Eun-young suspects that Ji-oh may be a ghost, since she carries bells that Jin-ju, her best friend from high school, had given her, but Ji-oh tells her that they were given to her by Jae-yi. One night, Mr. Oh is terrorized by Jin-ju and stabbed to death. The next night, Ji-oh encounters Jung-sook and So-young bickering, ending with So-young storming out. Jung-sook commits suicide in a manner similar to Mrs. Park's: hanging herself by a noose.

So-young tearfully reveals to Eun-young that she used to be close to Jung-sook, but the teachers started comparing them and they drifted apart, with Jung-sook growing bitter and withdrawn. While painting, Ji-oh discovers a bust created by Eun-young for Jin-ju, as well as Mr. Oh's body. A flashback shows how Jin-ju died in the storeroom while trying to save the statue; as it fell, she tripped, and everything came crashing down, including the sculpting knives, which ultimately killed her.

Eun-young learns from the yearbooks that since then, Jin-ju has entered the school every three years, posing as false students. She is currently posing as Jae-yi. Eun-young is confronted by an enraged Jae-yi/Jin-ju. Before Jin-ju can kill her, Ji-oh arrives and pleads with her to end the bloodshed and rest in peace. Jin-ju says that all she wanted was to live a normal high school life and have someone who could love her fearlessly as Eun-young couldn't. Jin-ju disappears after Ji-oh and Eun-young promise that they will correct the misgivings and that they will never forget her. Blood appears to run down the walls while Eun-young and Ji-oh, exhausted, sit in the room, with Ji-oh resting her head in Eun-young's lap.

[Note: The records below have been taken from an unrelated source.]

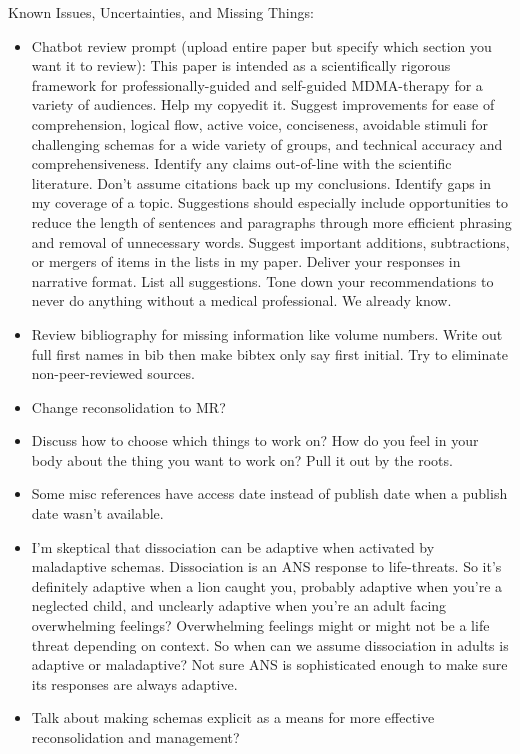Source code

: \documentclass[12pt,letterpaper]{book}
\begin{document}
Known Issues, Uncertainties, and Missing Things:
\begin{itemize}
    \item Chatbot review prompt (upload entire paper but specify which section you want it to review):
        This paper is intended as a scientifically rigorous framework for professionally-guided and self-guided MDMA-therapy for a variety of audiences. Help my copyedit it.
        Suggest improvements for ease of comprehension, logical flow, active voice, conciseness, avoidable stimuli for challenging schemas for a wide variety of groups, and technical accuracy and comprehensiveness.
        Identify any claims out-of-line with the scientific literature. Don't assume citations back up my conclusions. Identify gaps in my coverage of a topic.
        Suggestions should especially include opportunities to reduce the length of sentences and paragraphs through more efficient phrasing and removal of unnecessary words.
        Suggest important additions, subtractions, or mergers of items in the lists in my paper.
        Deliver your responses in narrative format. List all suggestions.
        Tone down your recommendations to never do anything without a medical professional. We already know.
    \item Review bibliography for missing information like volume numbers. Write out full first names in bib then make bibtex only say first initial. Try to eliminate non-peer-reviewed sources.
    \item Change reconsolidation to MR?
    \item Discuss how to choose which things to work on? How do you feel in your body about the thing you want to work on? Pull it out by the roots.
    \item Some misc references have access date instead of publish date when a publish date wasn't available.
    \item I'm skeptical that dissociation can be adaptive when activated by maladaptive schemas. Dissociation is an ANS response to life-threats. So it's definitely adaptive when a lion caught you, probably adaptive when you're a neglected child, and unclearly adaptive when you're an adult facing overwhelming feelings? Overwhelming feelings might or might not be a life threat depending on context. So when can we assume dissociation in adults is adaptive or maladaptive? Not sure ANS is sophisticated enough to make sure its responses are always adaptive.
    \item Talk about making schemas explicit as a means for more effective reconsolidation and management?

\end{itemize}
\end{document}
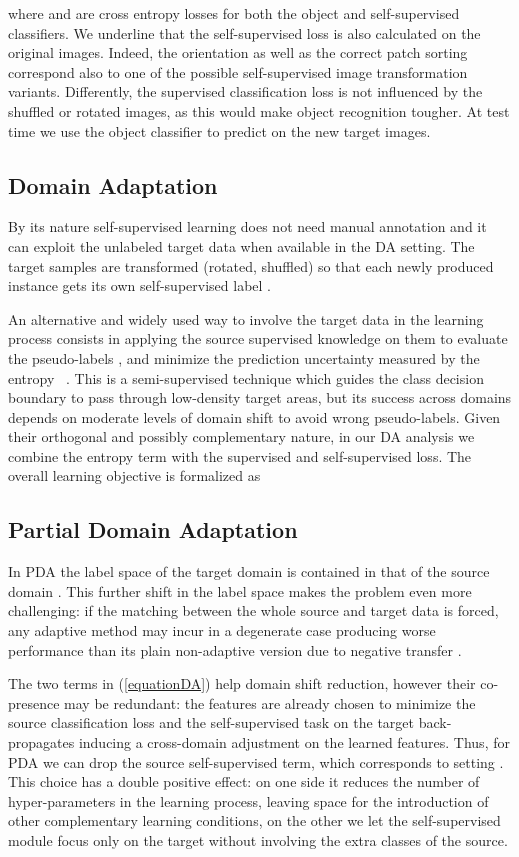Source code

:where  and  are cross entropy losses for both the object and self-supervised classifiers. We underline that the self-supervised loss is also calculated on the original images. Indeed, the  orientation as well as the correct patch sorting correspond
also to one of the possible self-supervised image transformation variants. Differently, the supervised classification loss is not influenced by the shuffled or rotated images, as this would make object recognition tougher. At test time we use the object classifier  to predict on the new target images.

\subsection{Domain Adaptation}
By its nature self-supervised learning does not need manual annotation and it can exploit the unlabeled target data  when available in the DA setting.
The target samples are transformed (rotated, shuffled) so that each newly produced instance  gets its own self-supervised label .

{An alternative and widely used way 
to involve the target data in the learning process consists in applying the source supervised knowledge on them to evaluate the pseudo-labels , and minimize the prediction uncertainty measured by the entropy   ~\cite{mancini2018boosting,featurenorm_PDA}. This is a semi-supervised technique which guides the class decision boundary to pass through 
low-density target areas, but its success across domains depends on moderate levels of domain shift to avoid wrong pseudo-labels.
}
{Given their orthogonal and possibly complementary nature, in our DA analysis we combine the entropy term with the supervised and self-supervised loss.}
The overall learning objective is formalized as \vspace{-1mm}


\subsection{Partial Domain Adaptation}
\label{subsec:PDA}
In PDA the label space of the target domain is contained in that of the source domain . This further shift in the label space makes the problem even more challenging: 
if the matching between the whole source and target data is forced, any adaptive method may incur in a degenerate case producing worse performance than its plain non-adaptive version due to negative transfer \cite{Rosenstein05totransfer}. 

The two  terms in (\ref{equationDA}) help domain shift reduction, however their co-presence may be redundant: the features are already chosen to minimize the 
source classification loss and the self-supervised task on the target back-propagates inducing a cross-domain adjustment on the learned features. Thus, for PDA we can drop the source self-supervised term, which corresponds to setting . This choice has a double positive effect: on one side it reduces the number of hyper-parameters in the learning process, leaving space for the introduction of other complementary learning conditions, on the other we let the self-supervised module focus only on the target without involving the extra classes of the source.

Eun-young and Ji-oh are still in the classroom the next day when they are observed by a student. The girl leaves upon seeing the two, but as she turns around, it is revealed that she is Jung-sook's ghost.

==Production==
With the rise of Korean film industry, a demand for commercially oriented films was made. Horror films were generally absent from South Korea throughout the 1980s and due to the genres low production costs, it led to independent companies such as Cine 2000 to work in the genre. Whispering Corridors cost US$600,000 to make and was completed with only 28 set-ups.

==Release==
Whispering Corridors was released on May 30, 1998, in South Korea. It was a surprise hit and commercial success in South Korea, where it ranked third in the highest grossing domestically produced films of the year. The film was only beaten by A Promise and The Letter. The film was followed by five sequels: Memento Mori (1999), Wishing Stairs (2003), Voice (2005), A Blood Pledge (2009) and The Humming (2021).

In October 2015, it was announced that a Chinese-language remake of Whispering Corridors was in development and to be directed by Zhen Qin. Production is set to be handled by Beijing-based Beautiful Creative Force Culture Media, October Pictures' Seoul branch, and the original franchise's production house Cine2000. The film was set for a 2016 release.

In 2020, Peter Bradshaw of The Guardian ranked Whispering Corridors number 10 in a list of classics of modern South Korean cinema.